A grande diferença entre jazz e música improvisada é que, regra geral, o jazz é tocado com base num tema, numa estrutura, numa composição. E a música improvisada não. Mas isto é em geral, porque depois há diferenças, nuances, particularidades. Pode haver uma música integralmente improvisada segundo os cânones do jazz. Só para dar um exemplo português: Rodrigo Amado toca jazz, mas tudo aquilo é improvisado, não há partituras. E pode haver uma improvisação não jazz tocada com algum tipo de estrutura. Essas nuances vão-se multiplicando, mas em traços gerais as diferenças são estas.
Aquilo a que se chama música improvisada ou de improvisação livre é um conceito nascido na Europa dos anos 1960 que corresponde ao desejo de uma série de músicos, como Peter Brötzmann, Alexander von Schlippenbach, Evan Parker e outros, que entenderam que tocar jazz, o jazz americano propriamente dito, não fazia muito sentido, porque eram europeus. O jazz tinha que ver com uma realidade sociomusicológica particular, a dos negros americanos, e eles acharam que deviam tocar música europeia e que seria interessante cruzar as premissas do jazz, sobretudo do free jazz, com as da música erudita contemporânea.

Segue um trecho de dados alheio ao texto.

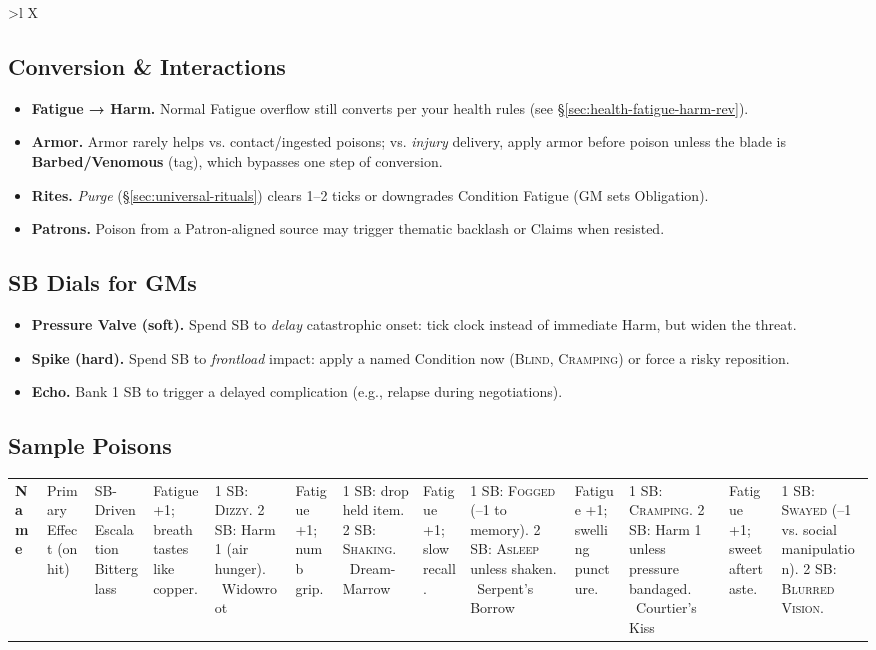 \begin{tabularx}{\linewidth}{>{\bfseries}l X}
\subsection*{Conversion \& Interactions}
\begin{itemize}
\item \textbf{Fatigue → Harm.} Normal Fatigue overflow still converts per your health rules (see \S\ref{sec:health-fatigue-harm-rev}).
\item \textbf{Armor.} Armor rarely helps vs. contact/ingested poisons; vs. \emph{injury} delivery, apply armor before poison unless the blade is \textbf{Barbed/Venomous} (tag), which bypasses one step of conversion.
\item \textbf{Rites.} \emph{Purge} (\S\ref{sec:universal-rituals}) clears 1–2 ticks or downgrades Condition \textrightarrow{} Fatigue (GM sets Obligation).
\item \textbf{Patrons.} Poison from a Patron-aligned source may trigger thematic backlash or Claims when resisted.
\end{itemize}

\subsection*{SB Dials for GMs}
\begin{itemize}
\item \textbf{Pressure Valve (soft).} Spend SB to \emph{delay} catastrophic onset: tick clock instead of immediate Harm, but widen the threat.
\item \textbf{Spike (hard).} Spend SB to \emph{frontload} impact: apply a named Condition now (\textsc{Blind}, \textsc{Cramping}) or force a risky reposition.
\item \textbf{Echo.} Bank 1 SB to trigger a delayed complication (e.g., relapse during negotiations).
\end{itemize}

\subsection*{Sample Poisons}
\begin{tabularx}{\linewidth}{>{\bfseries}l X X}
\toprule
Name & Primary Effect (on hit) & SB-Driven Escalation \
\midrule
Bitterglass & Fatigue +1; breath tastes like copper. & 1 SB: \textsc{Dizzy}. 2 SB: Harm 1 (air hunger). \
Widowroot & Fatigue +1; numb grip. & 1 SB: drop held item. 2 SB: \textsc{Shaking}. \
Dream-Marrow & Fatigue +1; slow recall. & 1 SB: \textsc{Fogged} (–1 to memory). 2 SB: \textsc{Asleep} unless shaken. \
Serpent’s Borrow & Fatigue +1; swelling puncture. & 1 SB: \textsc{Cramping}. 2 SB: Harm 1 unless pressure bandaged. \
Courtier’s Kiss & Fatigue +1; sweet aftertaste. & 1 SB: \textsc{Swayed} (–1 vs. social manipulation). 2 SB: \textsc{Blurred Vision}. \
\bottomrule
\end{tabularx}


\end{tabularx}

O curioso é que a história da música improvisada nos mostra que, em muitos casos, esses músicos acabaram por regressar de alguma maneira ao jazz. E isso acontece precisamente com os nomes que apontei. O Schlippenbach a interpretar Thelonious Monk, o Brötzmann em colaborações com músicos de Chicago e o Evan Parker cada vez mais a denotar influências de John Coltrane. Mas tudo isto é muito relativo, não há fronteiras muito definidas, as coisas vão fluindo e ainda bem.
E precisamente sobre a música improvisada fala-nos das tuas propostas Way Out.
Ah, os discos? Isso já foi há muito tempo. Nos anos 90 a editora AnAnAnA, que já não existe, convidou-me a organizar dois volumes de uma compilação dedicada à música improvisada e experimental. Obviamente que com materiais inéditos. Convidei uma série de músicos nacionais para me prepararem temas e foi o que aconteceu. Não havia nenhuma linha definitória: eles podiam fazer aquilo que entendessem e foi assim que surgiram esses dois discos. Participaram grandes figuras dos dias de hoje: Rodrigo Amado, Manuel Mota, Rafael Toral, tantos.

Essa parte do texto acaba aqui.